Seen from afar this place looks today like a big patch of waste ground. It covers some three hectares. Despite the overgrown grass, you can see as you approach the headstones that have been erected on some graves. According to the epitaphs, the dead identified here were buried before the 1994 genocide. This is the Ruliba cemetery, at the foot of Mount Rubavu, in the former commune of the same name. Here the inhabitants of Gisenyi, on the border next to Goma in former Zaire, came to bury their dead before 1994. “This was the final resting place for everyone who lived in Gisenyi when their life on earth came to an end,” explains genocide survivor Innocent Kabanda.
Tricking the Tutsis
But the story of the cemetery was to change quickly, just a few hours after the downing of President Juvénal Habyarimana’s plane on the evening of April 6, 1994, the event that sparked the genocide. The killers coined the term commune to trick Tutsis they rounded up in town. Kabanda, who was 13 at the time, remembers that in the early morning of April 7, 1994, a group of militiamen detained his father and said they were taking him to “the Commune”. When he heard the word “commune”, Kabanda’s father thought these young militiamen were taking him to the local mayor, who was a friend of his. “The Mayor is my friend, he will certainly have me set free,” he said, trying to reassure his family. And so he went with the militiamen, carrying his identity card. “We never saw him again,” says his son Innocent.
According to the confessions of repentant killers including Gaëtan Ndererimana, the victims were killed when they got to the “Commune” or simply thrown alive into an enormous pit in the ground. The former militiaman tells that when it was the turn of old man Thomas Ngayawira alias Rugotomeza, he saw around the edges of the pit the bloody corpses of men and women who were his neighbours. And seeing the fresh blood still running from their bodies, he cried: “Why did you lie to me? This is not the Commune, this is the Red Commune!” From then on, the Ruliba cemetery was known as the “Red Commune”.
Among those taken to the “Red Commune” in the first days of the genocide was Monsignor Wencelas Kalibushi, who was at that time bishop of the Catholic diocese of Nyundo. He was captured and taken to the cemetery on April 8, 1994. This churchman from southern Rwanda was saved at the last moment following an order from the Gisenyi military hierarchy, and was one of the rare survivors of the “Red Commune”. He died in retirement in December 1997.
Silent anonymity
It was a very different fate that awaited Sister Felicita Niyitegeka, from the Auxiliaires de l’Apostolat congregation in Gisenyi, in the same diocese as Monsignor Kalibushi. Each day, this Hutu nun took in persecuted Tutsis and hid them. After nightfall she took them across the border on paths she knew into what was then Zaire (now the Democratic Republic of Congo). When they were informed of her “treachery”, some militiamen threatened to kill her along with the Tutsis she was hiding. Her brother Alphonse Nzungize, a lieutenant-colonel in the Rwandan Armed Forces (FAR), got warning and sent soldiers to evacuate her. The brave nun’s reply is contained in a now legendary message in the Rwandan language. “Dear brother, thank you for trying to help me,” she wrote. “But instead of saving my own life and abandoning the 43 people in my care, I have chosen to die with them.”

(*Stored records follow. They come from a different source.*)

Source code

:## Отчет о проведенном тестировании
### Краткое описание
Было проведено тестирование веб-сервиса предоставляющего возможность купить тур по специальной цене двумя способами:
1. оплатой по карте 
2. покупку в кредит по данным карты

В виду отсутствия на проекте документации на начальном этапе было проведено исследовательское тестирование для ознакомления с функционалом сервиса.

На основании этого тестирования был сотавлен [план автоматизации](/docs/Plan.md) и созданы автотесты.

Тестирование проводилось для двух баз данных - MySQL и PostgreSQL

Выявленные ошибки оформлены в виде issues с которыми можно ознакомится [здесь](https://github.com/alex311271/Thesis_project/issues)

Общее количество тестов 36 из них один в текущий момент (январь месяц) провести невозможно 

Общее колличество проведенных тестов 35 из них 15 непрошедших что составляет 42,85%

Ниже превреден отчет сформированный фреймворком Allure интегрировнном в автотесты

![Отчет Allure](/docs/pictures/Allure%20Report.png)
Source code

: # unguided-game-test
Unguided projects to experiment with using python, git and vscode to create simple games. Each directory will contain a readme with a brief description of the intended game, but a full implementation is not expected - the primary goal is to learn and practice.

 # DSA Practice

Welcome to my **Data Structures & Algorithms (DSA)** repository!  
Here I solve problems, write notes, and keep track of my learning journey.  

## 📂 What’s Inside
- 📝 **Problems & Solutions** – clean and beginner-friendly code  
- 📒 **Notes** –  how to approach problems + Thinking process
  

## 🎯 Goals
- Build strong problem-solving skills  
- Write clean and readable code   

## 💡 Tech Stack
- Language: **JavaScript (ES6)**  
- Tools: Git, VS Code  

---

On April 21, 1994, armed militiamen arrived and ordered Sister Felicita and her protégés to get into a vehicle. They were taken to the “Red Commune”, where one of the killers asked Sister Felicita: “Aren’t you afraid to die? You will see it is serious. You will be killed last.” But she refused to abandon those whom she had protected up till then. Her brother Lieutenant-Colonel Nzungize arrived just after she had been killed. At the National Heroes cemetery in Kigali, where her symbolic grave lies, there is only her photo, for her body was never found. It lies with those that she tried to protect in the silent anonymity of the “Red Commune”.